What you need to do
Please repeat the listing in its entirety, without any alteration.

Data to process
........
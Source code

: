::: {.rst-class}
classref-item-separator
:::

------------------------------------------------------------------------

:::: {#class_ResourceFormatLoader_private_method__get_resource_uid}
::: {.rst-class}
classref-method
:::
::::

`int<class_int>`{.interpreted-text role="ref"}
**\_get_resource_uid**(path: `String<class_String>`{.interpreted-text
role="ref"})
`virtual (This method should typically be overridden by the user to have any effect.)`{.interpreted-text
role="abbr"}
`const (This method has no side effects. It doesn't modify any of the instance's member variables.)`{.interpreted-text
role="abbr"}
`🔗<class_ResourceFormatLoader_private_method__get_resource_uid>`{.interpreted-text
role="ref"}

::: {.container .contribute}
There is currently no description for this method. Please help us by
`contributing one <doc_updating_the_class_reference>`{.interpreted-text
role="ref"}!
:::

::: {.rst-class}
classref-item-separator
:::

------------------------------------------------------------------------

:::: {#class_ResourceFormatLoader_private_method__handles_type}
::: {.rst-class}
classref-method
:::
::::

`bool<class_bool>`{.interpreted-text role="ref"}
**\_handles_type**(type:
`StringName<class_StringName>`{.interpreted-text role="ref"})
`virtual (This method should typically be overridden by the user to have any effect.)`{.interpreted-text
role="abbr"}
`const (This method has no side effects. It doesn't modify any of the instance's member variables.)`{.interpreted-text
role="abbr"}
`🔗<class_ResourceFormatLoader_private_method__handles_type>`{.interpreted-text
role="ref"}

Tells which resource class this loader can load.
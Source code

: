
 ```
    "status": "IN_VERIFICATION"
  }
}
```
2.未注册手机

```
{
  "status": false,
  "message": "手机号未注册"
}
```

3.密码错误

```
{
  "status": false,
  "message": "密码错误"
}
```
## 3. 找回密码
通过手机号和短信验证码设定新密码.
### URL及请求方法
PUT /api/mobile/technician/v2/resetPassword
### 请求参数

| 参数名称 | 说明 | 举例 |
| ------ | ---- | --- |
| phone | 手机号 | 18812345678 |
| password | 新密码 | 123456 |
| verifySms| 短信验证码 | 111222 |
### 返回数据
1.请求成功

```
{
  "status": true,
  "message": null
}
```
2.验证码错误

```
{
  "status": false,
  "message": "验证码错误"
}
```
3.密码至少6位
........
Solution for this exercise
Source code

:::: {.rst-class}
classref-item-separator
:::

------------------------------------------------------------------------

:::: {#class_ResourceFormatLoader_private_method__get_resource_uid}
::: {.rst-class}
classref-method
:::
::::

`int<class_int>`{.interpreted-text role="ref"}
**\_get_resource_uid**(path: `String<class_String>`{.interpreted-text
role="ref"})
`virtual (This method should typically be overridden by the user to have any effect.)`{.interpreted-text
role="abbr"}
`const (This method has no side effects. It doesn't modify any of the instance's member variables.)`{.interpreted-text
role="abbr"}
`🔗<class_ResourceFormatLoader_private_method__get_resource_uid>`{.interpreted-text
role="ref"}

::: {.container .contribute}
There is currently no description for this method. Please help us by
`contributing one <doc_updating_the_class_reference>`{.interpreted-text
role="ref"}!
:::

::: {.rst-class}
classref-item-separator
:::

------------------------------------------------------------------------

:::: {#class_ResourceFormatLoader_private_method__handles_type}
::: {.rst-class}
classref-method
:::
::::

`bool<class_bool>`{.interpreted-text role="ref"}
**\_handles_type**(type:
`StringName<class_StringName>`{.interpreted-text role="ref"})
`virtual (This method should typically be overridden by the user to have any effect.)`{.interpreted-text
role="abbr"}
`const (This method has no side effects. It doesn't modify any of the instance's member variables.)`{.interpreted-text
role="abbr"}
`🔗<class_ResourceFormatLoader_private_method__handles_type>`{.interpreted-text
role="ref"}

Tells which resource class this loader can load.
Source code

:
 ```
    "status": "IN_VERIFICATION"
  }
}
```
2.未注册手机

```
{
  "status": false,
  "message": "手机号未注册"
}
```

3.密码错误

```
{
  "status": false,
  "message": "密码错误"
}
```
## 3. 找回密码
通过手机号和短信验证码设定新密码.
### URL及请求方法
PUT /api/mobile/technician/v2/resetPassword
### 请求参数

| 参数名称 | 说明 | 举例 |
| ------ | ---- | --- |
| phone | 手机号 | 18812345678 |
| password | 新密码 | 123456 |
| verifySms| 短信验证码 | 111222 |
### 返回数据
1.请求成功

```
{
  "status": true,
  "message": null
}
```
2.验证码错误

```
{
  "status": false,
  "message": "验证码错误"
}
```
3.密码至少6位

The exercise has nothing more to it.